Ginny Hansen '74 Paves the Way for the Next Generation of Mathematicians
When Ginny Hansen ’74 first arrived on the Queens College campus in the fall of 1970, she already knew something about the school made it special.
Ginny had visited several universities as she weighed her options for college. “At larger schools, you were a number,” she recalls. “You weren’t an individual. You weren’t a person.” Having spent most of her childhood in Charlotte before moving to New Orleans, she knew of Queens, and even had a family member who attended Chicora College before it merged with Queens College in 1930.
So Ginny made the decision to attend Queens, and this decision is one that she is forever grateful for.
A Royal From the Start

From the mandatory study hall that helped her build good habits, to the sophomore mentor assigned to help her get acclimated and the professors who went out of their way to be accommodating, Ginny found exactly the kind of warm, personal environment she’d hoped for.
“The professors at Queens couldn’t have been nicer,” she says. “They wanted to teach you as much as you could absorb.”
She still smiles at some of her favorite memories: the fall mixer with Davidson College’s freshman class, where students were matched by interest form and sorted onto the bus in alphabetical order, Boar’s Head, and the glow of the Yule Log burning in the back circle each year at Christmas.
“Queens just did so many wonderful things to make students feel at home,” she says. “That this was as much their place as it was the university’s.”
Ginny graduated in 1974 with a degree in mathematics — a subject she’d grown to love largely because of her father, a civil engineer who believed deeply in the sciences and passed that passion on to her. She’d briefly considered a path in teaching, even tutoring students at local junior high schools during her time at Queens. But when it came to managing a full classroom, she knew her strengths lay elsewhere.
Instead, she excelled in her internship with the State of Georgia, where she helped create a formula that tracked employment rates for the state, examining individual counties and varying categories.
A Career Built on Problem Solving
After graduating, Ginny returned to Atlanta and began a career in federal service — first as a Veterans Administration benefits counselor, helping veterans and their families navigate and access resources available to them. When she relocated to Charlotte after marrying her husband, she found her way back to public service through a role as a tax auditor for the Internal Revenue Service. This was the perfect fit for her.
“It was much, much closer to my math background,” she says with a laugh.

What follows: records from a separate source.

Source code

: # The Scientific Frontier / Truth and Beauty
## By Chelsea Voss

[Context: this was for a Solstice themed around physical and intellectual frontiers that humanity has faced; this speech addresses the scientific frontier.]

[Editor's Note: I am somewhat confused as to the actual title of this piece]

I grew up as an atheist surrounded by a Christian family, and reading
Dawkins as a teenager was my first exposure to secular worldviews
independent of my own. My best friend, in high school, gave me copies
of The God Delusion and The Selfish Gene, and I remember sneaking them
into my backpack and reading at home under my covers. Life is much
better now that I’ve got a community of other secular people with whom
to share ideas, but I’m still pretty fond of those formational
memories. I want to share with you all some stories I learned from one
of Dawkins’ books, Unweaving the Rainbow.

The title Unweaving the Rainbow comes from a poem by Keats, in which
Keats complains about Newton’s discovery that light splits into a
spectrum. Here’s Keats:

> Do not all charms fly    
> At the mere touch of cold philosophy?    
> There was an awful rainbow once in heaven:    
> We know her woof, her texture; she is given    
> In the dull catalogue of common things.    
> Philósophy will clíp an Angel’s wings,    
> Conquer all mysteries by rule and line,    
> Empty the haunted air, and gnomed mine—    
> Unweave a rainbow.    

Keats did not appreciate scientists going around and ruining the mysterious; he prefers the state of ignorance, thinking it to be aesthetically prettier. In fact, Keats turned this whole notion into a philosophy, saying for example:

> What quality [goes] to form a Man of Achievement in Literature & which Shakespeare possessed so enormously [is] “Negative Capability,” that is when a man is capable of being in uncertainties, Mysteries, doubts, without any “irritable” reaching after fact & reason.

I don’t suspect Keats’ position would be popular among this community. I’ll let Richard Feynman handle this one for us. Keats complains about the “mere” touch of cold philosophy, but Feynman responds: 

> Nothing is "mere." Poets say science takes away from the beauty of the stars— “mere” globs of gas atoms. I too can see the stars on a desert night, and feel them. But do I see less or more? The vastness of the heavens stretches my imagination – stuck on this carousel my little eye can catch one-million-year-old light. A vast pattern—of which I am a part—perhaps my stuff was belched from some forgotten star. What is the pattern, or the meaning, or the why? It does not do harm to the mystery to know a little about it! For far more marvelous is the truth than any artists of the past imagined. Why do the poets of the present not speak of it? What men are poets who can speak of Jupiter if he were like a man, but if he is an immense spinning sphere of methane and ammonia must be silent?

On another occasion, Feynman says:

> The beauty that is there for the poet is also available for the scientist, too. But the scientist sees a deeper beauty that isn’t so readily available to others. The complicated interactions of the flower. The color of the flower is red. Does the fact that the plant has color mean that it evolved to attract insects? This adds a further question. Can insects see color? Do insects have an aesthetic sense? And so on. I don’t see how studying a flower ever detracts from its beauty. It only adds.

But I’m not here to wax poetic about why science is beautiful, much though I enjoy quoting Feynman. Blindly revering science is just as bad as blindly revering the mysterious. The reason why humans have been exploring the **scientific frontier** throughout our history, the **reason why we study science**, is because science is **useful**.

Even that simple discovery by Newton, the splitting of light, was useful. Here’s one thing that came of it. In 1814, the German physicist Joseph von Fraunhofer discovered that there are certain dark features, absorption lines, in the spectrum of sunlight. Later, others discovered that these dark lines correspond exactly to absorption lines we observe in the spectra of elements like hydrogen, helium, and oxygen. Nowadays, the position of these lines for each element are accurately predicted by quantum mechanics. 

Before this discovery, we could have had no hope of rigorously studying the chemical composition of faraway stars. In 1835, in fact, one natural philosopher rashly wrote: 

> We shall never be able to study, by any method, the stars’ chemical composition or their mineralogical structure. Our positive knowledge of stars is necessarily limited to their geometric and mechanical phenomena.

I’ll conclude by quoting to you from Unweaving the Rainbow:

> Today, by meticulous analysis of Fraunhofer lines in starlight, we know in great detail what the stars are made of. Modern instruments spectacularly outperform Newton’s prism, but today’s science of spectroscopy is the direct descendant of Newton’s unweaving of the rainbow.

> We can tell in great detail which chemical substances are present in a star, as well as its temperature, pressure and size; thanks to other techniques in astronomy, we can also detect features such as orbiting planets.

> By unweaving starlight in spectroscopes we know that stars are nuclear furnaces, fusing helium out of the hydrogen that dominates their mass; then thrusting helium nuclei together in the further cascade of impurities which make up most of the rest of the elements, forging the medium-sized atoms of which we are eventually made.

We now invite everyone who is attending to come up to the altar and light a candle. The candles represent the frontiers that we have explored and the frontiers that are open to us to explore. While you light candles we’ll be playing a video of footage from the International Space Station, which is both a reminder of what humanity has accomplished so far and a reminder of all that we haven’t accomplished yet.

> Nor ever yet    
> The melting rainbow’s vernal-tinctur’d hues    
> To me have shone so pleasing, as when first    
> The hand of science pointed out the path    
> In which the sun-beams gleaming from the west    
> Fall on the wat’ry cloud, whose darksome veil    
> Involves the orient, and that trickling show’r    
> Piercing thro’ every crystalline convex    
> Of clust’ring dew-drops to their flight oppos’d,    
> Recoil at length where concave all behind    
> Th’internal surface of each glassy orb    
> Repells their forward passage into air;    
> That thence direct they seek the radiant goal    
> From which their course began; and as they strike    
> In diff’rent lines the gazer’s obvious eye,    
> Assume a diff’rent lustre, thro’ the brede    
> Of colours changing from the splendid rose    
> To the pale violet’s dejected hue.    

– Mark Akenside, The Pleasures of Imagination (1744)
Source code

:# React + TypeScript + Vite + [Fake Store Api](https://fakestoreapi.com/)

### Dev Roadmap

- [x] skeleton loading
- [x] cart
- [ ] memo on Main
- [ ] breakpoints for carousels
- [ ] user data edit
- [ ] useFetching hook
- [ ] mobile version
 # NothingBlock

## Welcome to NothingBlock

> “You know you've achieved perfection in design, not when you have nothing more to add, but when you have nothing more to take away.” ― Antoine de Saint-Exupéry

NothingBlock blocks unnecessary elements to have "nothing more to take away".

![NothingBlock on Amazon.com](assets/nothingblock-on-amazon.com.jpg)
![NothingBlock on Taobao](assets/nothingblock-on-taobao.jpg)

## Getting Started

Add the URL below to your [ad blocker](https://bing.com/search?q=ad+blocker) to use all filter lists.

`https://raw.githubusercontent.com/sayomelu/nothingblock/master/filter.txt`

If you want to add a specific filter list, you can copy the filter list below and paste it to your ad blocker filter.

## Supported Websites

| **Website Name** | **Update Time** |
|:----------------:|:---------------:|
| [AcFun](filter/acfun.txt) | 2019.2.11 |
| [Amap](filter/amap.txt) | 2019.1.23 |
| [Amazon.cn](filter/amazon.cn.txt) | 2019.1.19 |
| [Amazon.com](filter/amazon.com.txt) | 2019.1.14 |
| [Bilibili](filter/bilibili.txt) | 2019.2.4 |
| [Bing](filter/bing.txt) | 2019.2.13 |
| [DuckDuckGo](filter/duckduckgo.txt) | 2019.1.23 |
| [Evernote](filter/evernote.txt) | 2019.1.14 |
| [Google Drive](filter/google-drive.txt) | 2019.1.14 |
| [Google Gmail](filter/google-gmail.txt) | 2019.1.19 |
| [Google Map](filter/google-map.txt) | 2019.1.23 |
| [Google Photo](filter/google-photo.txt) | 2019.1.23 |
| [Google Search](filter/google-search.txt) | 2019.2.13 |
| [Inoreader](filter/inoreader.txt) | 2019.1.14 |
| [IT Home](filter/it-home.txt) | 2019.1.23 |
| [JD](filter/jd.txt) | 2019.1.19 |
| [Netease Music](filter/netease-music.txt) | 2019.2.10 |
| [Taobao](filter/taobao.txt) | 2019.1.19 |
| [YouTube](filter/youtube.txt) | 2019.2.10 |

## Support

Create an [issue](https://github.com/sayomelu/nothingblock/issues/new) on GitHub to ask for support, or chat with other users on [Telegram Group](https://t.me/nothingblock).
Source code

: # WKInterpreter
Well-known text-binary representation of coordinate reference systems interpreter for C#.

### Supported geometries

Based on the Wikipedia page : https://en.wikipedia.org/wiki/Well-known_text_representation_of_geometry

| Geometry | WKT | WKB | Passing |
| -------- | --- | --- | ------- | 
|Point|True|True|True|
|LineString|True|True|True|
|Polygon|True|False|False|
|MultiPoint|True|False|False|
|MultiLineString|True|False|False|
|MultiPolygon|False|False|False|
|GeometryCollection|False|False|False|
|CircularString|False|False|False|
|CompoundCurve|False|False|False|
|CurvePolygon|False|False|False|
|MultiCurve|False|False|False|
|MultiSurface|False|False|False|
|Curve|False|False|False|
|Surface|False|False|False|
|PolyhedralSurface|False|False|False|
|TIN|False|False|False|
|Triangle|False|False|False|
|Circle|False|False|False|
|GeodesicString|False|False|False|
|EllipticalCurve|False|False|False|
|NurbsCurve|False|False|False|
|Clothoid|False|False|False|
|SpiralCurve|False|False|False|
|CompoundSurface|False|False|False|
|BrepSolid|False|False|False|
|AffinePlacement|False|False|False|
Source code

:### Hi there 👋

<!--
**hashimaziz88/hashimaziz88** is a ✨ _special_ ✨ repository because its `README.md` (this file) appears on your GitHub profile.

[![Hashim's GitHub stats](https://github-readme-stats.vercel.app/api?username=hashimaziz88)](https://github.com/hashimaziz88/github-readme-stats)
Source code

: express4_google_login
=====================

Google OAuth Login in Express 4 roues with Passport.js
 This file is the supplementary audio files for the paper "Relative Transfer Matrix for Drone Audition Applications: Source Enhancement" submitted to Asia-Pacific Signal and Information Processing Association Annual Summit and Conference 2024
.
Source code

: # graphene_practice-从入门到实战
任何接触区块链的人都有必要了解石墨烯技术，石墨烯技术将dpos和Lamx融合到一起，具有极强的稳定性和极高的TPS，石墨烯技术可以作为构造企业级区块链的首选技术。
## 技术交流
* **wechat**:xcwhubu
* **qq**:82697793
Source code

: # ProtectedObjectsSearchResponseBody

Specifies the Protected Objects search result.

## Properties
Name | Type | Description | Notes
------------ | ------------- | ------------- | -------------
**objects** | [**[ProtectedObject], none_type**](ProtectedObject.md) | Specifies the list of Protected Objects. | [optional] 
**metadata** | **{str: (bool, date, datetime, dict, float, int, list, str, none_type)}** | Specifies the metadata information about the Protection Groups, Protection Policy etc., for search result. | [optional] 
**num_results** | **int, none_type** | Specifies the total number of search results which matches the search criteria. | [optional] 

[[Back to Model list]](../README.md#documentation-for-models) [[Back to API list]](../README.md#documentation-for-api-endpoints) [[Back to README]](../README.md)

She spent 23 and a half years at the IRS Charlotte office, earning numerous performance awards over a long and distinguished career.
Her love for math went back even further than her time with the IRS, college classes, or involvement in state-run formulas. In high school, Ginny had a math teacher — also the football coach — who believed women simply weren’t cut out for the subject. It didn’t discourage her. It motivated her.
“That was another reason I went into math,” she says. “I wanted to show him that women were just as smart as men, and we could do it.” She never got the chance to tell him what she’d accomplished. But she accomplished it all the same.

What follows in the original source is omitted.